Em dias de verão e para matar saudades desses tempos, lá vamos nós carregadas de roupa monte abaixo até á ribeira e ao lavadouro, a pé pelos caminhos e ao romper do dia por causa do calor.

Saca se do alpendre o enferrujado caldeirão da barrela e do bolso a navalha, toca a acender fogo de esteva para aquecer a água, fazer em lascas a barra de sabão azul e branco e mexer com um colherão de pau até ficar tudo bem derretidinho…

Depois esfrega se, enxagua se, bate se, volta se a ensaboar, ai filha duma cabra que me molhastes, ó sua pintelha, se berras levas mais, e… roupa e mulheres acabam dentro do tanque numa batalha de risos, palavrões brotando como desabafos e roupa encharcada, sai se de lá com a barrela torcida e os corpos, retorcidos pela idade, a pingar, a barriga a doer de tanta galhofa.

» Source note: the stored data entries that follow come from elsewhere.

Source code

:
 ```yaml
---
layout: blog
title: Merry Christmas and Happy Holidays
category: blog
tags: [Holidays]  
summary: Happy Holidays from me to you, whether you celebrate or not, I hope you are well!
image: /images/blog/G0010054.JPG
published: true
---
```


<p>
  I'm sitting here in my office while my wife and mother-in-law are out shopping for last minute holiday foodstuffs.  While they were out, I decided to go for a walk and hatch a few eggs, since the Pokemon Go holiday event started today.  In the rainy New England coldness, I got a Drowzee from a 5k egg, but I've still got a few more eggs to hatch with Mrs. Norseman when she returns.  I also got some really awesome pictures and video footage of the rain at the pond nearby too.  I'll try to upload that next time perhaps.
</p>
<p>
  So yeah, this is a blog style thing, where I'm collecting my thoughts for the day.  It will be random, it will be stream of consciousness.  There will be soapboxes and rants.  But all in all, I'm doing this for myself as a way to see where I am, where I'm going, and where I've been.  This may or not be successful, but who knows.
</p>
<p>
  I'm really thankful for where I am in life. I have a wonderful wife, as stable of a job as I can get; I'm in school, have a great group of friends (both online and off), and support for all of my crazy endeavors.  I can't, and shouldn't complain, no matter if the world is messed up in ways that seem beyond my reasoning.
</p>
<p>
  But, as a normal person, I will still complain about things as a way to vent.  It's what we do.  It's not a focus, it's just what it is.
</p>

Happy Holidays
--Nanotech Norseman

Estende se a roupa no campo a corar, abrem se as cestas da merenda, pão, azeitonas, queijo, chouriço e o nosso bem alentejano garrafão de tinto.

Risos que o vinho torna mais leves, dar à (má) língua, contar anedotas vividas, lembranças de traquinices da juventude em que tudo se devia inventar pois nada havia de “pronto a consumir”.

Lembrança da fome, dos patrões que eram piores que cães e do que se tentava roubar lhes para comer…do chicote do encarregado…dos sonhos que sempre eram histórias de comida impossível e fome por matar…

Porque aqui, tudo, até as pedras do caminho, tinha dono.

Dos namoricos passados, olha práquele magana, de jeitoso que era o moço e o trambolho bêbado que aqui vai, cruzes, ao que escapaste mulher!

Roupa a corar ao sol, velhas à sombra das azinheiras a roncar e arrotar o vinho que fez pesar as pálpebras… sol a descer, apanhar e dobrar a roupa num silêncio de fim de festa, regresso a passo lento encosta acima, com o peso da roupa, da juventude que lá se foi e da saudade…

Promessas de noites em lençóis com cheiro a campo, a campo mesmo, e não a fragrância floral sintética…


Como sempre o autor inventou tudo, sobretudo quando como eu vem de outro planeta… por isso fique aqui dito que qualquer semelhança com gentes ou lugares desta terra é mera coincidência e não implica qualquer responsabilidade por parte do autor.